The application of the least-squares approach to two- or three-dimensional vortex methods was implemented by combining it with a diffusion velocity concept which is used to spread the vortic- ity support. The details of the full-fledged vortex method are not given in [126], which basically reports the preliminary one-dimensional numerical experiments to obtain error measurements. The implementation of the vortex method is only sketched and described to be underway. But in [127] it is shown how the diffusion velocity method is combined with the moving least-squares scheme to calculate derivatives, although this work is restricted by the simplifications of axial symmetry.

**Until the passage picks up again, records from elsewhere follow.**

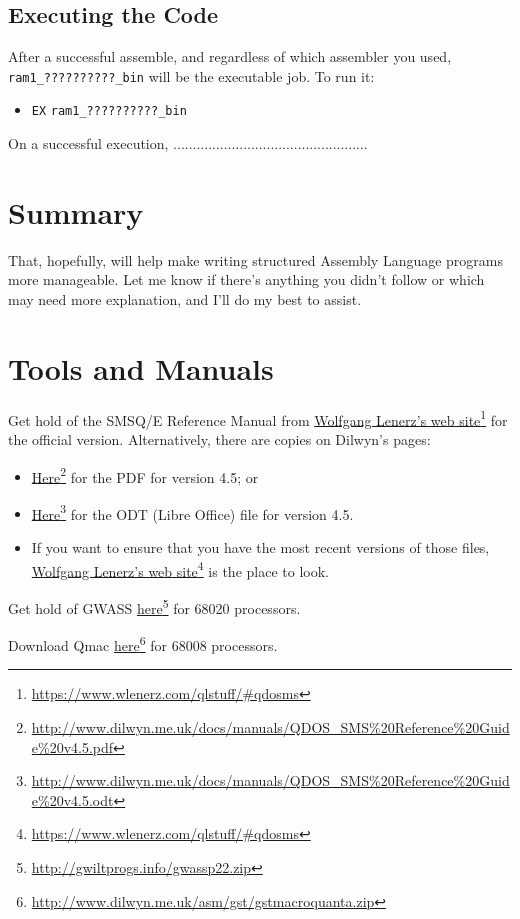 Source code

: \subsection{Executing the Code}

After a successful assemble, and regardless of which assembler you
used, \texttt{ram1\_??????????\_bin} will be the executable job. To
run it:
\begin{itemize}
\item \texttt{EX} \texttt{ram1\_??????????\_bin}
\end{itemize}
On a successful execution, ..................................................

\section{Summary}

That, hopefully, will help make writing structured Assembly Language
programs more manageable. Let me know if there's anything you didn't
follow or which may need more explanation, and I'll do my best to
assist.

\section{Tools and Manuals\label{sec:Tools-and-Manuals}}

Get hold of the SMSQ/E Reference Manual from \href{https://www.wlenerz.com/qlstuff/\#qdosms}{Wolfgang Lenerz's web site}\footnote{\url{https://www.wlenerz.com/qlstuff/\#qdosms}}
for the official version. Alternatively, there are copies on Dilwyn's
pages:
\begin{itemize}
\item \href{http://www.dilwyn.me.uk/docs/manuals/QDOS_SMS\%20Reference\%20Guide\%20v4.5.pdf}{Here}\footnote{\url{http://www.dilwyn.me.uk/docs/manuals/QDOS\_SMS\%20Reference\%20Guide\%20v4.5.pdf}}
for the PDF for version 4.5; or

\item \href{http://www.dilwyn.me.uk/docs/manuals/QDOS_SMS\%20Reference\%20Guide\%20v4.5.odt}{Here}\footnote{\url{http://www.dilwyn.me.uk/docs/manuals/QDOS\_SMS\%20Reference\%20Guide\%20v4.5.odt}}
for the ODT (Libre Office) file for version 4.5.

\item If you want to ensure that you have the most recent versions of those
files, \href{https://www.wlenerz.com/qlstuff/\#qdosms}{Wolfgang Lenerz's web site}\footnote{\url{https://www.wlenerz.com/qlstuff/\#qdosms}}
is the place to look.
\end{itemize}

Get hold of GWASS \href{http://gwiltprogs.info/gwassp22.zip}{here}\footnote{\url{http://gwiltprogs.info/gwassp22.zip}}
for 68020 processors.

Download Qmac \href{http://www.dilwyn.me.uk/asm/gst/gstmacroquanta.zip}{here}\footnote{\url{http://www.dilwyn.me.uk/asm/gst/gstmacroquanta.zip}}
for 68008 processors.
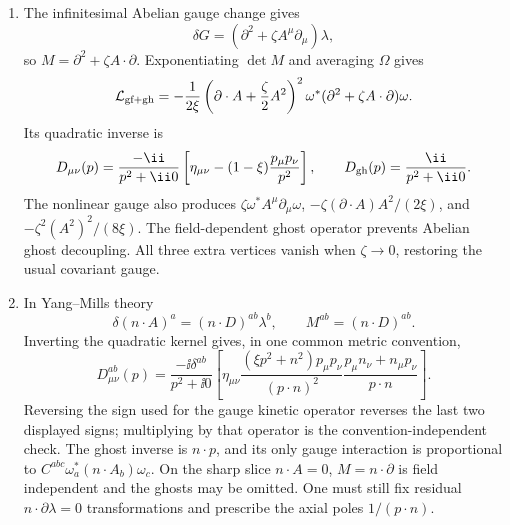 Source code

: \begin{enumerate}
  \begin{enumerate}
    \item[(a)] The infinitesimal Abelian gauge change gives
      \[
        \delta G=(\partial^2+\zeta A^\mu\partial_\mu)\lambda,
      \]
      so \(M=\partial^2+\zeta A\cdot\partial\).  Exponentiating
      \(\det M\) and averaging \(\Omega\) gives
      \[
        \mathcal L_{\rm gf+gh}
        =-\frac1{2\xi}
          \left(\partial\cdot A+\frac{\zeta}{2}A^2\right)^2
          \omega^*(\partial^2+\zeta A\cdot\partial)\omega .
      \]
      Its quadratic inverse is
      \[
        D_{\mu\nu}(p)=\frac{-\ii}{p^2+\ii0}
          \left[\eta_{\mu\nu}-(1-\xi)\frac{p_\mu p_\nu}{p^2}\right],
        \qquad D_{\rm gh}(p)=\frac{\ii}{p^2+\ii0}.
      \]
      The nonlinear gauge also produces
      \(\zeta\omega^*A^\mu\partial_\mu\omega\),
      \(-\zeta(\partial\cdot A)A^2/(2\xi)\), and
      \(-\zeta^2(A^2)^2/(8\xi)\).  The field-dependent ghost operator
      prevents Abelian ghost decoupling.  All three extra vertices vanish
      when \(\zeta\to0\), restoring the usual covariant gauge.
    \item[(b)] In Yang--Mills theory
      \[
        \delta(n\cdot A)^a=(n\cdot D)^{ab}\lambda^b,
        \qquad M^{ab}=(n\cdot D)^{ab}.
      \]
      Inverting the quadratic kernel gives, in one common metric convention,
      \[
        D_{\mu\nu}^{ab}(p)=\frac{-\ii\delta^{ab}}{p^2+\ii0}
        \left[\eta_{\mu\nu}
          \frac{(\xi p^2+n^2)p_\mu p_\nu}{(p\cdot n)^2}
          \frac{p_\mu n_\nu+n_\mu p_\nu}{p\cdot n}\right].
      \]
      Reversing the sign used for the gauge kinetic operator reverses the
      last two displayed signs; multiplying by that operator is the
      convention-independent check.  The ghost inverse is \(n\cdot p\),
      and its only gauge interaction is proportional to
      \(C^{abc}\omega_a^*(n\cdot A_b)\omega_c\).  On the sharp slice
      \(n\cdot A=0\), \(M=n\cdot\partial\) is field independent and the
      ghosts may be omitted.  One must still fix residual
      \(n\cdot\partial\lambda=0\) transformations and prescribe the axial
      poles \(1/(p\cdot n)\).
  \end{enumerate}


\end{enumerate}
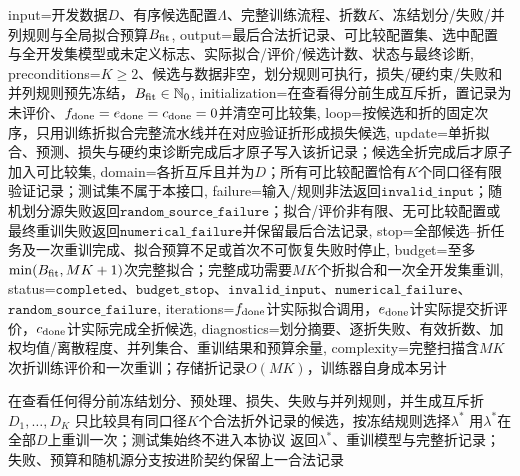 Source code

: \begin{AlgorithmContract}{
  input={开发数据$D$、有序候选配置$\Lambda$、完整训练流程、折数$K$、冻结划分/失败/并列规则与全局拟合预算$B_{\rm fit}$},
  output={最后合法折记录、可比较配置集、选中配置与全开发集模型或未定义标志、实际拟合/评价/候选计数、状态与最终诊断},
  preconditions={$K\ge2$、候选与数据非空，划分规则可执行，损失/硬约束/失败和并列规则预先冻结，$B_{\rm fit}\in\mathbb N_0$},
  initialization={在查看得分前生成互斥折，置记录为未评价、$f_{\rm done}=e_{\rm done}=c_{\rm done}=0$并清空可比较集},
  loop={按候选和折的固定次序，只用训练折拟合完整流水线并在对应验证折形成损失候选},
  update={单折拟合、预测、损失与硬约束诊断完成后才原子写入该折记录；候选全折完成后才原子加入可比较集},
  domain={各折互斥且并为$D$；所有可比较配置恰有$K$个同口径有限验证记录；测试集不属于本接口},
  failure={输入/规则非法返回$\mathtt{invalid\_input}$；随机划分源失败返回$\mathtt{random\_source\_failure}$；拟合/评价非有限、无可比较配置或最终重训失败返回$\mathtt{numerical\_failure}$并保留最后合法记录},
  stop={全部候选--折任务及一次重训完成、拟合预算不足或首次不可恢复失败时停止},
  budget={至多$\min(B_{\rm fit},MK+1)$次完整拟合；完整成功需要$MK$个折拟合和一次全开发集重训},
  status={$\mathtt{completed}$、$\mathtt{budget\_stop}$、$\mathtt{invalid\_input}$、$\mathtt{numerical\_failure}$、$\mathtt{random\_source\_failure}$},
  iterations={$f_{\rm done}$计实际拟合调用，$e_{\rm done}$计实际提交折评价，$c_{\rm done}$计实际完成全折候选},
  diagnostics={划分摘要、逐折失败、有效折数、加权均值/离散程度、并列集合、重训结果和预算余量},
  complexity={完整扫描含$MK$次折训练评价和一次重训；存储折记录$O(MK)$，训练器自身成本另计}
}
\begin{algorithm}[H]
\caption{无泄漏的\kFold{}模型选择}\label{alg:V1-C10-kfold}
在查看任何得分前冻结划分、预处理、损失、失败与并列规则，并生成互斥折$D_1,\ldots,D_K$\;
只比较具有同口径$K$个合法折外记录的候选，按冻结规则选择$\lambda^*$\;
用$\lambda^*$在全部$D$上重训一次；测试集始终不进入本协议\;
返回$\lambda^*$、重训模型与完整折记录；失败、预算和随机源分支按进阶契约保留上一合法记录\;
\end{algorithm}
\end{AlgorithmContract}

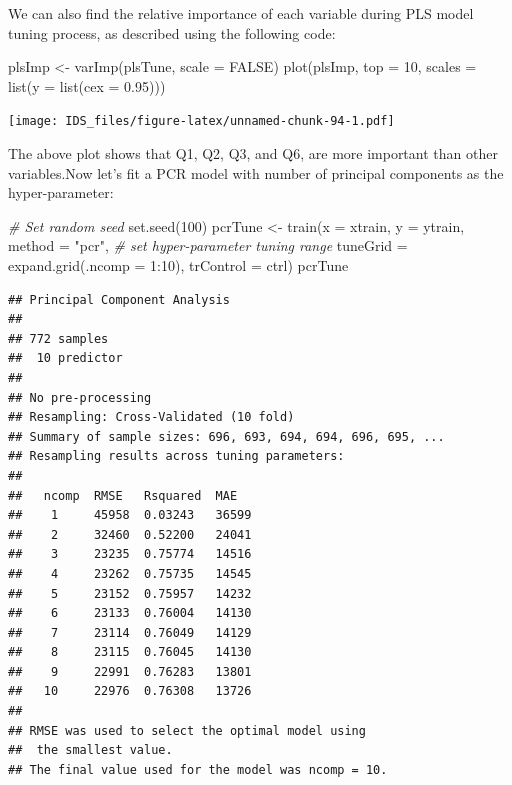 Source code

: \documentclass[
  12pt,
]{krantz}
\makeatletter
\newenvironment{Shaded}{\begin{snugshade}}{\end{snugshade}}
\newcommand{\AttributeTok}[1]{\textcolor[rgb]{0.61,0.61,0.61}{#1}}
\newcommand{\CommentTok}[1]{\textcolor[rgb]{0.37,0.37,0.37}{\textit{#1}}}
\newcommand{\ConstantTok}[1]{\textcolor[rgb]{0,0,0}{#1}}
\newcommand{\DecValTok}[1]{\textcolor[rgb]{0.06,0.06,0.06}{#1}}
\newcommand{\FloatTok}[1]{\textcolor[rgb]{0.06,0.06,0.06}{#1}}
\newcommand{\FunctionTok}[1]{\textcolor[rgb]{0,0,0}{#1}}
\newcommand{\NormalTok}[1]{#1}
\newcommand{\OtherTok}[1]{\textcolor[rgb]{0.37,0.37,0.37}{#1}}
\newcommand{\SpecialCharTok}[1]{\textcolor[rgb]{0,0,0}{#1}}
\newcommand{\StringTok}[1]{\textcolor[rgb]{0.5,0.5,0.5}{#1}}
\newenvironment{kframe}{%
\medskip{}
\setlength{\fboxsep}{.8em}
 \def\at@end@of@kframe{}%
 \ifinner\ifhmode%
  \def\at@end@of@kframe{\end{minipage}}%
  \begin{minipage}{\columnwidth}%
 \fi\fi%
 \def\FrameCommand##1{\hskip\@totalleftmargin \hskip-\fboxsep
 \colorbox{shadecolor}{##1}\hskip-\fboxsep
     \hskip-\linewidth \hskip-\@totalleftmargin \hskip\columnwidth}%
 \MakeFramed {\advance\hsize-\width
   \@totalleftmargin\z@ \linewidth\hsize
   \@setminipage}}%
 {\par\unskip\endMakeFramed%
 \at@end@of@kframe}
\renewenvironment{Shaded}{\begin{kframe}}{\end{kframe}}
\makeatother
\begin{document}
We can also find the relative importance of each variable during PLS model tuning process, as described using the following code: 

\begin{Shaded}
\begin{Highlighting}[]
\NormalTok{plsImp }\OtherTok{\textless{}{-}} \FunctionTok{varImp}\NormalTok{(plsTune, }\AttributeTok{scale =} \ConstantTok{FALSE}\NormalTok{)}
\FunctionTok{plot}\NormalTok{(plsImp, }\AttributeTok{top =} \DecValTok{10}\NormalTok{, }\AttributeTok{scales =} \FunctionTok{list}\NormalTok{(}\AttributeTok{y =} \FunctionTok{list}\NormalTok{(}\AttributeTok{cex =} \FloatTok{0.95}\NormalTok{)))}
\end{Highlighting}
\end{Shaded}

\texttt{[image: IDS\_files/figure-latex/unnamed-chunk-94-1.pdf]}

The above plot shows that Q1, Q2, Q3, and Q6, are more important than other variables.Now let's fit a PCR model with number of principal components as the hyper-parameter: 

\begin{Shaded}
\begin{Highlighting}[]
\CommentTok{\# Set random seed}
 \FunctionTok{set.seed}\NormalTok{(}\DecValTok{100}\NormalTok{)}
\NormalTok{ pcrTune }\OtherTok{\textless{}{-}} \FunctionTok{train}\NormalTok{(}\AttributeTok{x =}\NormalTok{ xtrain, }\AttributeTok{y =}\NormalTok{ ytrain,}
          \AttributeTok{method =} \StringTok{"pcr"}\NormalTok{,}
          \CommentTok{\# set hyper{-}parameter tuning range}
          \AttributeTok{tuneGrid =} \FunctionTok{expand.grid}\NormalTok{(}\AttributeTok{.ncomp =} \DecValTok{1}\SpecialCharTok{:}\DecValTok{10}\NormalTok{),}
          \AttributeTok{trControl =}\NormalTok{ ctrl)}
\NormalTok{ pcrTune}
\end{Highlighting}
\end{Shaded}

\begin{verbatim}
## Principal Component Analysis 
## 
## 772 samples
##  10 predictor
## 
## No pre-processing
## Resampling: Cross-Validated (10 fold) 
## Summary of sample sizes: 696, 693, 694, 694, 696, 695, ... 
## Resampling results across tuning parameters:
## 
##   ncomp  RMSE   Rsquared  MAE  
##    1     45958  0.03243   36599
##    2     32460  0.52200   24041
##    3     23235  0.75774   14516
##    4     23262  0.75735   14545
##    5     23152  0.75957   14232
##    6     23133  0.76004   14130
##    7     23114  0.76049   14129
##    8     23115  0.76045   14130
##    9     22991  0.76283   13801
##   10     22976  0.76308   13726
## 
## RMSE was used to select the optimal model using
##  the smallest value.
## The final value used for the model was ncomp = 10.
\end{verbatim}
\end{document}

Recently, the authors of the moving least-squares method have combined it with the triangulation method of [177]. In [128] a three-dimensional viscous vortex method is described which relies on the moving least-squares approach to approximate the derivatives for calculation of the stretching and diffusion terms, but instead of using vortex blobs the vorticity field is interpolated on a tetrahedral mesh that is fitted to the Lagrangian points. We stress that the triangulated methods arenotvortex blob methods, and therefore do not require cutoff functions. Hence, the advantage is attained that the vorticity field does not penetrate the surface of the body. Additionally, it is possible to have node points in a distribution with high anisotropy in one direction, which is advantageous when boundary layer flows are computed. The method —given the name “tetrahedral vortex element” or TVE method— was benchmarked on the flow past a sphere at Reynolds number of 100, and has recently been applied to a more complicated three-dimensional flow in [78] with notable results. But perhaps one could consider this a method closer to vortex-in-cell than to vortex blob methods, where the mesh is now unstructured. It is clearly not a grid-less method, as a tetrahedral mesh is constructed and fit to the Lagrangian points on each time step.
In conclusion, with so many different approaches to construct a viscous vortex method, it is clear that the field is still maturing and is yet far from a consensus in regards to the “best” viscous scheme. Each method reviewed above has some desirable characteristics as well as some disadvantages. Particle strength exchange is very sensitive to having an ordered distribution of particles, and so there has been a great amount of work on remeshing schemes. The method of superposing derivatives of the cutoff function, as used by Anderson and Greengard for vortex stretching and Fishelov for diffusion, is also dependent on a regular particle arrangement to maintain accuracy; diffusion velocity,
as well, requires constant overlap of blobs. It would seem that the problem for an accurate viscous vortex method is not the viscous scheme, but spatial adaption. Indeed, to liberate themselves from the problem generated by irregular particle fields, the authors of the vortex redistribution method resort to elaborate and computationally expensive algorithms, while the tetrahedral vortex element method does away with the particle representation altogether (at the cost of constructing a mesh at every time step). Even the core spreading method suffers from the problem of how to limit the size that vortex blobs can grow, so needs a form of spatial adaption. But in contrast to the other methods, core spreading is utterly simple in its approach to satisfying diffusion effects. If the spatial accuracy can be maintained with some form of adaptive refinement, the core spreading method seems to offer the opportunity of a truly grid-less viscous vortex method.